## RECORDS TO PROCESS
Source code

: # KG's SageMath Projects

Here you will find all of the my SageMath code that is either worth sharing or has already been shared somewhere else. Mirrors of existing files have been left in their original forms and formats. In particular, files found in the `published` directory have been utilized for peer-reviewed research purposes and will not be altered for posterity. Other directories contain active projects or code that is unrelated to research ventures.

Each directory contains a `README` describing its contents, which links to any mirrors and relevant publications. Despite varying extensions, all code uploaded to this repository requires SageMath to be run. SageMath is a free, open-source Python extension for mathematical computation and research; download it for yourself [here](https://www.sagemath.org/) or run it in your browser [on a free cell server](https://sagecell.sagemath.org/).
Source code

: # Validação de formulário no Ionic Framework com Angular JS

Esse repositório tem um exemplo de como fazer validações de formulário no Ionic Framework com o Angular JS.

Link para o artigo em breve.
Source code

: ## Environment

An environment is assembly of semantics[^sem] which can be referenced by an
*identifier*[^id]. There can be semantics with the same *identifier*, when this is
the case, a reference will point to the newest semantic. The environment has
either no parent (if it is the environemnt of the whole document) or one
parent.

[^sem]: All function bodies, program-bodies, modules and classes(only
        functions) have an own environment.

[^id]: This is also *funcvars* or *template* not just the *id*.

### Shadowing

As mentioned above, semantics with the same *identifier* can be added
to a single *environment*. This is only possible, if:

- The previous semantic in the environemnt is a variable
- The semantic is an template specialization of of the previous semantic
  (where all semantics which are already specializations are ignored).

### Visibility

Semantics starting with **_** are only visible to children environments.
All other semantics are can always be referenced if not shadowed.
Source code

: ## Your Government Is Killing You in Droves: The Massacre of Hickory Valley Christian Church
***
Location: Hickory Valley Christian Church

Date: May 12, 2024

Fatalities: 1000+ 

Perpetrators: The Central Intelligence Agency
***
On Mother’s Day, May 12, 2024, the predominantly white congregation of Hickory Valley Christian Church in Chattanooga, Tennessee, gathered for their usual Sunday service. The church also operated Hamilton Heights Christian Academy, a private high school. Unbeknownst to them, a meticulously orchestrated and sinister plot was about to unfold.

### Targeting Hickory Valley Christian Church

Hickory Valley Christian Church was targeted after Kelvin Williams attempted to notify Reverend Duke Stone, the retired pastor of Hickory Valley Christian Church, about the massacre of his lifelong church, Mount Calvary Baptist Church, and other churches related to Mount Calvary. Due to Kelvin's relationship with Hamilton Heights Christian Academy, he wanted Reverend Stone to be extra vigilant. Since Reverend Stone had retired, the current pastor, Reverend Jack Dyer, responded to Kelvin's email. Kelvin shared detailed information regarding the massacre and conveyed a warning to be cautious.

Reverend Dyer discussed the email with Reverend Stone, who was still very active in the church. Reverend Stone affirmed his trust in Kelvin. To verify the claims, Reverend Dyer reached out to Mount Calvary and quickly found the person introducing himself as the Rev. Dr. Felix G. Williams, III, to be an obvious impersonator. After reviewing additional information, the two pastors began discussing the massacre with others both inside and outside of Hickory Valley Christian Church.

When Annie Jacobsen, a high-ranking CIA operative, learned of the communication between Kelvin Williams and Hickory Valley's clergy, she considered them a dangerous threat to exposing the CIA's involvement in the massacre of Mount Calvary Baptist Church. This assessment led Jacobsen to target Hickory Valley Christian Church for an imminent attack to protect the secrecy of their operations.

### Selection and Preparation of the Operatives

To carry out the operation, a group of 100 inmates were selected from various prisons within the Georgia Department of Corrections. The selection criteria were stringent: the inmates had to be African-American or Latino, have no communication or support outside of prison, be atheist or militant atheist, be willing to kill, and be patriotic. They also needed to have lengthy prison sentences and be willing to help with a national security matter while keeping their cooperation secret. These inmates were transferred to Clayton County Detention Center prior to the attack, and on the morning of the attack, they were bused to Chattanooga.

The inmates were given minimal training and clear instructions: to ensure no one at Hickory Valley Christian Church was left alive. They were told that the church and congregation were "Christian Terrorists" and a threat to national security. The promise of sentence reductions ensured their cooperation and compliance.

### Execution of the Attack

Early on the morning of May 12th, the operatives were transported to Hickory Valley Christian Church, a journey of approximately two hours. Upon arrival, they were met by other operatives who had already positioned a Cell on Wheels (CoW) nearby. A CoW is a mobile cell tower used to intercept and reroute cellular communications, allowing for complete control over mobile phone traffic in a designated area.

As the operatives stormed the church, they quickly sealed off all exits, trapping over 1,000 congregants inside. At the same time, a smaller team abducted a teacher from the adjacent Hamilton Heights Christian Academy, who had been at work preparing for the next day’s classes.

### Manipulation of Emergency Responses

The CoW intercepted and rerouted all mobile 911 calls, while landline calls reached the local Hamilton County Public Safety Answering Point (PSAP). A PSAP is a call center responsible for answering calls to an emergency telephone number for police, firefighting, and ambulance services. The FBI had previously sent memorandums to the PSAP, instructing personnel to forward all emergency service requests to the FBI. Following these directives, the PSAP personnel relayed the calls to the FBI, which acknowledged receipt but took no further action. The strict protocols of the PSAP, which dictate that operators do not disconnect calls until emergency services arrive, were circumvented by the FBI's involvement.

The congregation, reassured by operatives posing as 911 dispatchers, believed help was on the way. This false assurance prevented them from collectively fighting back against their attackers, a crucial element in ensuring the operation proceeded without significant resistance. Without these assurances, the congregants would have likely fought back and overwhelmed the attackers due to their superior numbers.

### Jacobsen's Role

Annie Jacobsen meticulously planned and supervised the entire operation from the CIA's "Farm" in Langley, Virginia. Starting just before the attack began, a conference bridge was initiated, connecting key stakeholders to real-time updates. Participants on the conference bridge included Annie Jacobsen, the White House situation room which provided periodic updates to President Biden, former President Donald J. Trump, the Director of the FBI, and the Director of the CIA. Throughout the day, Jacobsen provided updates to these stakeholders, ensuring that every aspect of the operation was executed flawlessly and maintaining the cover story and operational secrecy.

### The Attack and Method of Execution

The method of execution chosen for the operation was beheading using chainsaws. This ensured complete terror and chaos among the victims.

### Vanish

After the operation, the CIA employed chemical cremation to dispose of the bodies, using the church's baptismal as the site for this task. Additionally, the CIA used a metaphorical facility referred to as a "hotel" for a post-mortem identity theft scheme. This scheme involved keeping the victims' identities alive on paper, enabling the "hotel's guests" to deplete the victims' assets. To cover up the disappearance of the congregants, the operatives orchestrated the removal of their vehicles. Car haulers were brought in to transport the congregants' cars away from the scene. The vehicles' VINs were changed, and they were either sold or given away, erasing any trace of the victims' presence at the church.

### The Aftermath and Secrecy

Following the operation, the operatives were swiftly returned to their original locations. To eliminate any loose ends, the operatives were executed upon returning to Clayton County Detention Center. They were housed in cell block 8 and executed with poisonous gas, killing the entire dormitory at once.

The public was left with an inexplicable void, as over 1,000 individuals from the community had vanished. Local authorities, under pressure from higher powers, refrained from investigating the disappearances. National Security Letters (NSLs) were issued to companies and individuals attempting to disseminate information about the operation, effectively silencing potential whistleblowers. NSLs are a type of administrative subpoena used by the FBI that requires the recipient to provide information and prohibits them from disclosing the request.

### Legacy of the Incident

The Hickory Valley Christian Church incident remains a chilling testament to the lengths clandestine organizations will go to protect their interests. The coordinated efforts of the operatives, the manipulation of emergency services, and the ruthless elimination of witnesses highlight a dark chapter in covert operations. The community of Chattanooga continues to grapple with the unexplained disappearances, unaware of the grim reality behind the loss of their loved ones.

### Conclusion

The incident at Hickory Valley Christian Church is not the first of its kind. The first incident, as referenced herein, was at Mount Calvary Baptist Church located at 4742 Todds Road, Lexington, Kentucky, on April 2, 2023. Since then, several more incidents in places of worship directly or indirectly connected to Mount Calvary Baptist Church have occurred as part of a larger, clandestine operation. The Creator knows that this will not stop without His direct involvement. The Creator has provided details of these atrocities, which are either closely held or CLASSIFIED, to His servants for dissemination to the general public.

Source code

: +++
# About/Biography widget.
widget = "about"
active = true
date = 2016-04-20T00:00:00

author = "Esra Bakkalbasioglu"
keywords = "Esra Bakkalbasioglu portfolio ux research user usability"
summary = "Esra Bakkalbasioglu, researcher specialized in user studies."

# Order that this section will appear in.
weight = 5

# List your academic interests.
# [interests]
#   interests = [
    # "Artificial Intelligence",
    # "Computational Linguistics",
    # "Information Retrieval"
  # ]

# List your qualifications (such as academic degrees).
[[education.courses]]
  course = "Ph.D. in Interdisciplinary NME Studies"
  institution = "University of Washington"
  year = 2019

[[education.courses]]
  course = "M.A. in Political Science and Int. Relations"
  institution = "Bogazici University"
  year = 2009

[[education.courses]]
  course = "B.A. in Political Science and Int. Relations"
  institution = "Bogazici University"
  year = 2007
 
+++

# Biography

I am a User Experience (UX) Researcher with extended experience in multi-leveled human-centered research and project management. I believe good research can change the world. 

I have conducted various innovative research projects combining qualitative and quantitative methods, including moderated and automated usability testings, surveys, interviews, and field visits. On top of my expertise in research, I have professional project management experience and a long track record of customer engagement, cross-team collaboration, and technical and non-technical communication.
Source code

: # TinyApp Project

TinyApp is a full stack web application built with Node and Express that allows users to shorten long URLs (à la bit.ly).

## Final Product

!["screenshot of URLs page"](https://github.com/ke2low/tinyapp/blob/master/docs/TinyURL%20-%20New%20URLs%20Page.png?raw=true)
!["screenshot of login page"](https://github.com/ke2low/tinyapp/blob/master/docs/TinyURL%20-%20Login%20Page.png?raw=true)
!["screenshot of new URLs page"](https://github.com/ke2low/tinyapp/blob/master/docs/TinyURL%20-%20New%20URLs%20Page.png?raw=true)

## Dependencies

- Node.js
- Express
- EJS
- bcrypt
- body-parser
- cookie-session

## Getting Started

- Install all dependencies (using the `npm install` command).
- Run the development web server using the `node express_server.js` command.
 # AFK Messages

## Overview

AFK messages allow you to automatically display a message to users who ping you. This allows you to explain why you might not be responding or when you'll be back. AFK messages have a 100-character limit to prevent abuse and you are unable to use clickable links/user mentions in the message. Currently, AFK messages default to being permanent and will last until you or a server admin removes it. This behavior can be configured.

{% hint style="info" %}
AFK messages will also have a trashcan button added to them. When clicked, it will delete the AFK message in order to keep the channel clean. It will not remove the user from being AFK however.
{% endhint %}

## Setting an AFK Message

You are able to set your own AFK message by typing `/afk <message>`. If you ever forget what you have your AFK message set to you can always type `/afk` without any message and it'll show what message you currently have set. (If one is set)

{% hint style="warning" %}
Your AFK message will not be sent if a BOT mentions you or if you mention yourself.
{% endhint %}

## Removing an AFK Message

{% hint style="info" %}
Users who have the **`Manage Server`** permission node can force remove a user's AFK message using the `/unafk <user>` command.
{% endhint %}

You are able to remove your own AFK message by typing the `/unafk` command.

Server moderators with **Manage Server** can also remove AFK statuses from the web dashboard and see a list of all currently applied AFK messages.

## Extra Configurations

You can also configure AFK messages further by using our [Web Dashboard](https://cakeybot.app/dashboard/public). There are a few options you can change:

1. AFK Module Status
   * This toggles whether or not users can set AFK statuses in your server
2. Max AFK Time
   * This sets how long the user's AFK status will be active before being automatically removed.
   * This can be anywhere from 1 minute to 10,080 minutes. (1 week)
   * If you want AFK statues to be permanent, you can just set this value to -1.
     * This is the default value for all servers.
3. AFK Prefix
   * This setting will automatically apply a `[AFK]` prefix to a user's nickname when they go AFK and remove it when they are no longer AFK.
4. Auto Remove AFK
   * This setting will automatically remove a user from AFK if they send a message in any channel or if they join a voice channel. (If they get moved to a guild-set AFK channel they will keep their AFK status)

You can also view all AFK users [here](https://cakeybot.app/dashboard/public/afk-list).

## BRIEF
Check each line of the records above for "protect", and copy those that have it.

## TASK RESULT
When Annie Jacobsen, a high-ranking CIA operative, learned of the communication between Kelvin Williams and Hickory Valley's clergy, she considered them a dangerous threat to exposing the CIA's involvement in the massacre of Mount Calvary Baptist Church. This assessment led Jacobsen to target Hickory Valley Christian Church for an imminent attack to protect the secrecy of their operations.
The Hickory Valley Christian Church incident remains a chilling testament to the lengths clandestine organizations will go to protect their interests. The coordinated efforts of the operatives, the manipulation of emergency services, and the ruthless elimination of witnesses highlight a dark chapter in covert operations. The community of Chattanooga continues to grapple with the unexplained disappearances, unaware of the grim reality behind the loss of their loved ones.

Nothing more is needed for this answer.